*THE PROBLEM*
Below are entries; copy exactly the lines from the one with "# ET Cohort" through the one with "## Running Python Files in this Repository", both included, and leave out the rest.

*THE INPUT*
----------------
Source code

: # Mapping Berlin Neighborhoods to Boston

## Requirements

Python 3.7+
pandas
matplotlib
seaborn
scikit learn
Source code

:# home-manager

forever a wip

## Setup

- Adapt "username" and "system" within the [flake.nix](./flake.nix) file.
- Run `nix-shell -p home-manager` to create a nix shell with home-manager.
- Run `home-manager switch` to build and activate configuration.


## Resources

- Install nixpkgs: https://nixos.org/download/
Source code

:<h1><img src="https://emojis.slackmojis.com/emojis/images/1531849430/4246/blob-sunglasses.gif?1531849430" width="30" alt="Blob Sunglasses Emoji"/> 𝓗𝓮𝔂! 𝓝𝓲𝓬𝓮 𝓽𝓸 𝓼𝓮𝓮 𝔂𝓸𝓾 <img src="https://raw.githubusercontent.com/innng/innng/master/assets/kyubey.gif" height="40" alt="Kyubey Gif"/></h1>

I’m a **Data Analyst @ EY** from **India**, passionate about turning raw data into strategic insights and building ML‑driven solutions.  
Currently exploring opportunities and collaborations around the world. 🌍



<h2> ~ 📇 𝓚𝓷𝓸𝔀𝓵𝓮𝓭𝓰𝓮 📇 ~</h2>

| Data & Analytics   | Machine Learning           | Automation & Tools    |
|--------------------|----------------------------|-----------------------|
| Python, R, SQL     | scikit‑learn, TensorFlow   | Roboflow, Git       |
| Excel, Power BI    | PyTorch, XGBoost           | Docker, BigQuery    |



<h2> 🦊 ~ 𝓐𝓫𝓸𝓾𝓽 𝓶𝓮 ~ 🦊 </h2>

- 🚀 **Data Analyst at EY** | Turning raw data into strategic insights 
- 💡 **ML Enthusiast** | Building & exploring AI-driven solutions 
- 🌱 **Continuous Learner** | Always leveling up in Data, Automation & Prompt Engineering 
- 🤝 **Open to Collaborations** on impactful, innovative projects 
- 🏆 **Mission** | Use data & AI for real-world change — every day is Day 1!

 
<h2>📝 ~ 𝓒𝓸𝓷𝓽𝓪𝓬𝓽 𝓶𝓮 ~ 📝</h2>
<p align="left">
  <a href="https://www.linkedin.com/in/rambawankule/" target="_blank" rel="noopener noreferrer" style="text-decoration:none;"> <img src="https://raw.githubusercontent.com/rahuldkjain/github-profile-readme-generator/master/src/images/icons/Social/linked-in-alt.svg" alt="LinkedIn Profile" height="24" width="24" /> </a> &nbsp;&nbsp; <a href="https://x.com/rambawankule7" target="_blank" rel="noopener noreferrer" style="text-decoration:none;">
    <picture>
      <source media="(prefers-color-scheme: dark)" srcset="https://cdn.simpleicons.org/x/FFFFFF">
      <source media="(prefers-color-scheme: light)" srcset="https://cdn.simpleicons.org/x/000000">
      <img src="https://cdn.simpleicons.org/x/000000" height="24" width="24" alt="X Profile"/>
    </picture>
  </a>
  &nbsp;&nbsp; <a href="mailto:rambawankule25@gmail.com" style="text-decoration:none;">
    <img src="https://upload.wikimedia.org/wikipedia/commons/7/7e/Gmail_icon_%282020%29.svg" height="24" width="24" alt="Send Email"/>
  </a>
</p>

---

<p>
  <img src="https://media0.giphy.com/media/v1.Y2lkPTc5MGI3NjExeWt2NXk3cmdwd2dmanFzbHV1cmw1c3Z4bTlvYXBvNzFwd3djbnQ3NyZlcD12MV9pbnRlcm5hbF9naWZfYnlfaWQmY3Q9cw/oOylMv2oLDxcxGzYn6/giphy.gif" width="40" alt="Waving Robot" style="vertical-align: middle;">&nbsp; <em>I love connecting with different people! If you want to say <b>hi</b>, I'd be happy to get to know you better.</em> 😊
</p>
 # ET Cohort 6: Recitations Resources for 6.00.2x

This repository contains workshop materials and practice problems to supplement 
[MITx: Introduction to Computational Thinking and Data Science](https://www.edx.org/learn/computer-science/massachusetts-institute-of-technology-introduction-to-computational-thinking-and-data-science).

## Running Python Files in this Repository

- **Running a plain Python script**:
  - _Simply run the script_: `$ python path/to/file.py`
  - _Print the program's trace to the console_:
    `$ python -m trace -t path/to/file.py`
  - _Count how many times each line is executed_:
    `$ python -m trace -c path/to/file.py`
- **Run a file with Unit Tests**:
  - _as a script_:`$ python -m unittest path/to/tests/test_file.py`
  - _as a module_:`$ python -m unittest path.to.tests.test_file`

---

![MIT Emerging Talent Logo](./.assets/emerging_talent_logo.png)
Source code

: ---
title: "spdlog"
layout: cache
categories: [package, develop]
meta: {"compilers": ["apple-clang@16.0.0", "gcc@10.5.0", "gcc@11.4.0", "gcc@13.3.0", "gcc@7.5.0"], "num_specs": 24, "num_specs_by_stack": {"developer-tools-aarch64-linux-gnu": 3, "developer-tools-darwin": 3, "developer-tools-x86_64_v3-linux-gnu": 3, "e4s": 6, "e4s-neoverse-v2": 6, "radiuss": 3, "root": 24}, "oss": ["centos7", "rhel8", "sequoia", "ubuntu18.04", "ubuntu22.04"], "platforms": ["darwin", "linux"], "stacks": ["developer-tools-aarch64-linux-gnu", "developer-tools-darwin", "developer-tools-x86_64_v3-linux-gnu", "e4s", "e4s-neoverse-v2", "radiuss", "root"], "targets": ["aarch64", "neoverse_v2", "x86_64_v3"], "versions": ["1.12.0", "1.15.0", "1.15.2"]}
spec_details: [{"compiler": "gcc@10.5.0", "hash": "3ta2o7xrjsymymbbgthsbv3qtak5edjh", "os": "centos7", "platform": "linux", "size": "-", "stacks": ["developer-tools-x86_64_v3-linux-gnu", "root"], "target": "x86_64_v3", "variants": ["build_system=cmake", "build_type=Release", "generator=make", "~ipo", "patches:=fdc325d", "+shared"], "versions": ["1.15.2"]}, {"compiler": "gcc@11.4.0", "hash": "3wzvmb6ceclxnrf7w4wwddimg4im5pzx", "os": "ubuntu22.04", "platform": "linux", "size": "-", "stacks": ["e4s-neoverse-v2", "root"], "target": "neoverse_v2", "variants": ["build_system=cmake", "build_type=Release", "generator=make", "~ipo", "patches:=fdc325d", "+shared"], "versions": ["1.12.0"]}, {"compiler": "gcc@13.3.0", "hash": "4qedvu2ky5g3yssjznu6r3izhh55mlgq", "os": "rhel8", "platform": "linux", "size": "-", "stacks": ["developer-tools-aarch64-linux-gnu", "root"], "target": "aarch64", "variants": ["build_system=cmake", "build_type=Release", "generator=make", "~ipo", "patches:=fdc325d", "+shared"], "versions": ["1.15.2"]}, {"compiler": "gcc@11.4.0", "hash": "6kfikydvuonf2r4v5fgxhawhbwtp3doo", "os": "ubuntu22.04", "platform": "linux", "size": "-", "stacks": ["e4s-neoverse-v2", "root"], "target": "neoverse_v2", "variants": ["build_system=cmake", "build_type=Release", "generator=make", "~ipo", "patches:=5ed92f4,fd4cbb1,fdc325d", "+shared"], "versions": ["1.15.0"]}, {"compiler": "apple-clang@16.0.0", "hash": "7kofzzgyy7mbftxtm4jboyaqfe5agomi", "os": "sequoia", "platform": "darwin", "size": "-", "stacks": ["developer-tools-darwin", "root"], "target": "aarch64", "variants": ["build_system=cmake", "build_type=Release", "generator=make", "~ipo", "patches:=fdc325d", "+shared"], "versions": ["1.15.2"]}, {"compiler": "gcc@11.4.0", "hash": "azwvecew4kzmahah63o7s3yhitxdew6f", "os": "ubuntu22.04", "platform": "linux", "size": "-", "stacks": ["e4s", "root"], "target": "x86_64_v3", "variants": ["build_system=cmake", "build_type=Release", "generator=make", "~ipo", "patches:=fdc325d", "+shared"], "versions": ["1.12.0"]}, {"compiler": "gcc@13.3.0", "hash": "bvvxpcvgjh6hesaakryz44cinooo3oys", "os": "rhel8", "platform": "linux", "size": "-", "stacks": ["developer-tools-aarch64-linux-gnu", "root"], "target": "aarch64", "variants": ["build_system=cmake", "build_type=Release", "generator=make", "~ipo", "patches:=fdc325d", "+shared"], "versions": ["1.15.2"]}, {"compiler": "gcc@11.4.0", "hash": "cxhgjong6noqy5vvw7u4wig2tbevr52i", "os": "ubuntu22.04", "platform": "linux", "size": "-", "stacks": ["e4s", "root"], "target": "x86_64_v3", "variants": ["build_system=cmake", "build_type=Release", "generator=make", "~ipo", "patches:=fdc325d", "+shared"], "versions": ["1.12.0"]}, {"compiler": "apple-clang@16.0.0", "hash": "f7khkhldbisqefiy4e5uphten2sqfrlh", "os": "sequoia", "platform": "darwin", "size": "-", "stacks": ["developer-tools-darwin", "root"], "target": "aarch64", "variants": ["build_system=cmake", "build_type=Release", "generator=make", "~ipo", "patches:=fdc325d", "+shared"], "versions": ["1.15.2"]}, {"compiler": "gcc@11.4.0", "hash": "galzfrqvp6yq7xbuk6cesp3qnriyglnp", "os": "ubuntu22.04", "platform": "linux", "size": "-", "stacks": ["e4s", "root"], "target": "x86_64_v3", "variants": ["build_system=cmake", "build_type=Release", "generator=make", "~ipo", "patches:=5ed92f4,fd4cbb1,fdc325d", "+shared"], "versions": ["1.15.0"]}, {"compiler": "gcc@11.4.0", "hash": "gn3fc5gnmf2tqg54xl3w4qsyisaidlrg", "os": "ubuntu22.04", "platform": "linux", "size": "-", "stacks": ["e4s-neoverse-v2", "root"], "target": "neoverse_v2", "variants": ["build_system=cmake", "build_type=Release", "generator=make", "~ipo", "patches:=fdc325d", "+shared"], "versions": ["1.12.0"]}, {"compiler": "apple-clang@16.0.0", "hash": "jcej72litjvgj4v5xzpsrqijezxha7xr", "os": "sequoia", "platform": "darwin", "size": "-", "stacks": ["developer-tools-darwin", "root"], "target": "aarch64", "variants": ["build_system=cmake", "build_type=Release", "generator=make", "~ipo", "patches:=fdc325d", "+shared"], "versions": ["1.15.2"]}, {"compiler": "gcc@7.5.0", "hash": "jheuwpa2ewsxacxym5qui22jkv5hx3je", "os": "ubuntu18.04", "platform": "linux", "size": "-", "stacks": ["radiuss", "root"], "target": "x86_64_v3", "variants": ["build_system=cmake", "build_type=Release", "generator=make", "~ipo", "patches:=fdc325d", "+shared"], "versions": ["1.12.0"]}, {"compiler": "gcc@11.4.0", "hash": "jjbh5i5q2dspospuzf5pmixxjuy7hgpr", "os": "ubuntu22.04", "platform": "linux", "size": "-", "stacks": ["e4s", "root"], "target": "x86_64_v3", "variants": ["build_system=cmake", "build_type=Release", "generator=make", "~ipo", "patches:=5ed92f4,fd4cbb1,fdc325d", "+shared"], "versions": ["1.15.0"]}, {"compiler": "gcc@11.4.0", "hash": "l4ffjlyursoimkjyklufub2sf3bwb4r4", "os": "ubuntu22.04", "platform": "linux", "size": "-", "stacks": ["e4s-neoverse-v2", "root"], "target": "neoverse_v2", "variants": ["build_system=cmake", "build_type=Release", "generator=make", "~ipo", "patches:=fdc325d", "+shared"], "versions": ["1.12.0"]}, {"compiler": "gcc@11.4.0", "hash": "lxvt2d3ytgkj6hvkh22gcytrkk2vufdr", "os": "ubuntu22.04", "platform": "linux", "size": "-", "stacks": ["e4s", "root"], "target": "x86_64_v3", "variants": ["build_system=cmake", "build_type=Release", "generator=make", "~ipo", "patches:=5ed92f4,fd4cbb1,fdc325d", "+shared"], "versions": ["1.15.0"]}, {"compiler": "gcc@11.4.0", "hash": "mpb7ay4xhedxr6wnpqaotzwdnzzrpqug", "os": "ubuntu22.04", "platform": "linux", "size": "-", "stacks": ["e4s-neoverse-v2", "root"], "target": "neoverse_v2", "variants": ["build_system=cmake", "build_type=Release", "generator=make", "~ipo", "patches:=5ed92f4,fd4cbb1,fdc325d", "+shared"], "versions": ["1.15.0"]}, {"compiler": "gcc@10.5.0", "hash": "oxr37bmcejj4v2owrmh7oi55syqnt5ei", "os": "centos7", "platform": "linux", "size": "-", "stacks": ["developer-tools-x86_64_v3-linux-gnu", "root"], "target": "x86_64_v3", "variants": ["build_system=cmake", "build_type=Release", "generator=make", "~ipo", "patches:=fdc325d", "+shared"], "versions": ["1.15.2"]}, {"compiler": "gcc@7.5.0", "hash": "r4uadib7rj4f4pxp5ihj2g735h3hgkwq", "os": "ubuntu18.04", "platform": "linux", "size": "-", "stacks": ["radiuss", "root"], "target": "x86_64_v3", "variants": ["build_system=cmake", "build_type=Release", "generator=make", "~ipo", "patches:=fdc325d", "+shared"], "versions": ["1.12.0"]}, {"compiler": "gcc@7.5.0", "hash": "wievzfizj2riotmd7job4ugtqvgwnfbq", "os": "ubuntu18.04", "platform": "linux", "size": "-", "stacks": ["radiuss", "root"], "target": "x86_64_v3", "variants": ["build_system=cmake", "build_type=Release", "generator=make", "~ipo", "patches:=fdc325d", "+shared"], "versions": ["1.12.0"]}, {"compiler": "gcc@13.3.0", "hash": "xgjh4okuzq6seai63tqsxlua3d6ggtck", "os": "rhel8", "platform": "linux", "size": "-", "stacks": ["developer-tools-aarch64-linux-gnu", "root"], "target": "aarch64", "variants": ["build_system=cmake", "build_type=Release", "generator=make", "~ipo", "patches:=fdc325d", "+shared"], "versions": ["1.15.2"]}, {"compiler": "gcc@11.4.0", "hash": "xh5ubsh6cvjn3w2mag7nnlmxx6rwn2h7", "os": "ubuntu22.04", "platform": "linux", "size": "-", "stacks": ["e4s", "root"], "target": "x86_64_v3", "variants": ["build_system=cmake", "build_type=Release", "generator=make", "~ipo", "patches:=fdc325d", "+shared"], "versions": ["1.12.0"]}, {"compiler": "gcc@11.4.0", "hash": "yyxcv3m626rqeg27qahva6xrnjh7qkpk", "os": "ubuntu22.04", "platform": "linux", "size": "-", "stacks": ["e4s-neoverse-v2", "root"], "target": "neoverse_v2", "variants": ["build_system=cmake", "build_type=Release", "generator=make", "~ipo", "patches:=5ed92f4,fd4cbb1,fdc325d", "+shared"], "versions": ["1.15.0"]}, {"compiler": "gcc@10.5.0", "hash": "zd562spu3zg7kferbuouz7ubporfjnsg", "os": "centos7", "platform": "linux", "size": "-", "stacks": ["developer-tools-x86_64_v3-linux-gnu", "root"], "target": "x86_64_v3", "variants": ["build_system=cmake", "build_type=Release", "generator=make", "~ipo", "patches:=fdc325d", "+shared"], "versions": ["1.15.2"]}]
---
----------------
*RESPONSE TO THIS TASK*
 # ET Cohort 6: Recitations Resources for 6.00.2x

This repository contains workshop materials and practice problems to supplement 
[MITx: Introduction to Computational Thinking and Data Science](https://www.edx.org/learn/computer-science/massachusetts-institute-of-technology-introduction-to-computational-thinking-and-data-science).

## Running Python Files in this Repository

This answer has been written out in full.